- Born: July 17, 1945 (age 81) Brooklyn, New York, United States
- Genres: Electronic music
- Occupation: Film score composer
- Years active: 1976–present
- Website: stephen-deutsch.com

= Stephen Deutsch =

American film score composer

Stephen Deutsch (July 17, 1945) is a filmmaker, professor, and film score composer who has composed over 30 scores for film, theatre, radio, and television. His many collaborations with the playwright Peter Barnes include Jubilee (2001), the Olivier Award-winning play Red Noses (1985) and the feature film Hard Times (1994).

==Career==
He was a sound designer/composer on two films, Wild South and Postcards from, Applecross, which he also directed.

He has published one novel about music: Zweck. His second novel, Champion, was set in France and Germany in the 1930s was published in July 2020. He was editor of The Soundtrack and The New Soundtrack journals from 2007-2018.

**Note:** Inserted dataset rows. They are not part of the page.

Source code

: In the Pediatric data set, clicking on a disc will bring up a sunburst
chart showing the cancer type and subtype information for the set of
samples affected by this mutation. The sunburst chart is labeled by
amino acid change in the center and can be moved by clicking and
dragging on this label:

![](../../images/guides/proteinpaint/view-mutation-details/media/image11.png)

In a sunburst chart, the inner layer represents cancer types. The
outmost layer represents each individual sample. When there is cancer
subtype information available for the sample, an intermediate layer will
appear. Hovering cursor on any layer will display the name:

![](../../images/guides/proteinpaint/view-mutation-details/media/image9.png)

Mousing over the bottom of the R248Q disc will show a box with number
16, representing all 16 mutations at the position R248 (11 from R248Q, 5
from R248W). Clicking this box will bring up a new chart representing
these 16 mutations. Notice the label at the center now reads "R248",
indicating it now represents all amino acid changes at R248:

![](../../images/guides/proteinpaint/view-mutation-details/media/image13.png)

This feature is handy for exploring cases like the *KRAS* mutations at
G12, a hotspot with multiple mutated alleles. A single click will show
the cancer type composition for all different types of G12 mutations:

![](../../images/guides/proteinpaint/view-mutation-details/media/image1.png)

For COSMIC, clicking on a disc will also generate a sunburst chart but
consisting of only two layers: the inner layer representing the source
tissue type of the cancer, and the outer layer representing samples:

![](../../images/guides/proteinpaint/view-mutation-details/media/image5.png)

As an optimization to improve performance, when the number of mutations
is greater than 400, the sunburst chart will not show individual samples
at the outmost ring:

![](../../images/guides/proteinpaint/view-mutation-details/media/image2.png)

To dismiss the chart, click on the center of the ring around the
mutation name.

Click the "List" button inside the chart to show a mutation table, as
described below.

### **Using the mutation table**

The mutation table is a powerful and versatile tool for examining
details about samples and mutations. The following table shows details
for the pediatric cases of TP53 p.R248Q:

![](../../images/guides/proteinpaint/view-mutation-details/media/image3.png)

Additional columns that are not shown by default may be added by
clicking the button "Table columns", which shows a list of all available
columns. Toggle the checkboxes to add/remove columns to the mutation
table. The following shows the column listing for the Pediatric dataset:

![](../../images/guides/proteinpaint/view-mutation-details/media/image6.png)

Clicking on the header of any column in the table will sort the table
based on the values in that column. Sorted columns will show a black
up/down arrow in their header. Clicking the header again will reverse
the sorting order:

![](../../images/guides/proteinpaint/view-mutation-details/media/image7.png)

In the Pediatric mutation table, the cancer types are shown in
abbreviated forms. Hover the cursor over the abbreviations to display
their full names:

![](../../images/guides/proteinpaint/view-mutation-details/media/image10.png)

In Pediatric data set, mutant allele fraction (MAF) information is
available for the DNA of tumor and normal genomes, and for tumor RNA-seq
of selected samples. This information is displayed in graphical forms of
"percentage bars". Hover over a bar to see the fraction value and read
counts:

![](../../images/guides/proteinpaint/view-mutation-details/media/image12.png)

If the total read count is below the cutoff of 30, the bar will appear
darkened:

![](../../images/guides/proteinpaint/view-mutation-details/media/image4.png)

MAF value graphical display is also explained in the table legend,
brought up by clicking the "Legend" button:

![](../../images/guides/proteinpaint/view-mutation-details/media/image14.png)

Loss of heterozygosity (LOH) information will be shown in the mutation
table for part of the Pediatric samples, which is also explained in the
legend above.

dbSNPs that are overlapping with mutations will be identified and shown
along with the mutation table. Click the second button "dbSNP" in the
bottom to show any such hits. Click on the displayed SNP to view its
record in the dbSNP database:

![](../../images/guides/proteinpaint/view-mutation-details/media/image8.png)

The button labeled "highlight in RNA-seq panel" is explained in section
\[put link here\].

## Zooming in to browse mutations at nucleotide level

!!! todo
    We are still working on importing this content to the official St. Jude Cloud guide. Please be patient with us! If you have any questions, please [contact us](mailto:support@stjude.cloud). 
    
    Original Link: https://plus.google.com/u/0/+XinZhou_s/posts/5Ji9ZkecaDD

Deutsch was educated initially in the United States (initial training - Juilliard Preparatory Division; BMus - SMU; MA - San Francisco State College). In 1971, he and two partners established Synthesiser Music Services, Ltd., an electro-acoustic studio in London.

At Bournemouth University, he was Professor of Post-Production. In 1992, he founded the University's PGDip/M.A. in Electro-Acoustic Music for Film and Television (later called Composing for the Screen). He was also Senior Tutor in Screen Composition at the National Film and Television School.